Description of the task: Below are the records; copy each line in which "documentclass" can be found.

Source texts of formatted documents:
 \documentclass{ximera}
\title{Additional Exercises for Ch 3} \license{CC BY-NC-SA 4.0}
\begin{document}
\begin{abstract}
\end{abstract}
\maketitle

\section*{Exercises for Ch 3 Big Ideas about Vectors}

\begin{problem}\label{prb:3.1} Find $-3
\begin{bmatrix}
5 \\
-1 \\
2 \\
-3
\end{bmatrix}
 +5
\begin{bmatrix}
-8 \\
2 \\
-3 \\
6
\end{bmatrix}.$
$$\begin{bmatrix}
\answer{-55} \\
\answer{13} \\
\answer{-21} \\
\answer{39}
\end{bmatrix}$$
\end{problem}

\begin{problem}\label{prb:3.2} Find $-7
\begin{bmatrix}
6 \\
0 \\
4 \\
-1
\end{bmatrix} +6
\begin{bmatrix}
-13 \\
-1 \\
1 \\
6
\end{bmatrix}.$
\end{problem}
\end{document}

==

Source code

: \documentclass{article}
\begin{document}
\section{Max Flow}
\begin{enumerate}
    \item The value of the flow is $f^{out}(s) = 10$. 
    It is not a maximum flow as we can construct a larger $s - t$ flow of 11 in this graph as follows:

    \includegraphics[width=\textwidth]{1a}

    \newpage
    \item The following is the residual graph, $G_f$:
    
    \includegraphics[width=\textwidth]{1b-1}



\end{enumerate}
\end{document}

Response:
 \documentclass{ximera}
: \documentclass{article}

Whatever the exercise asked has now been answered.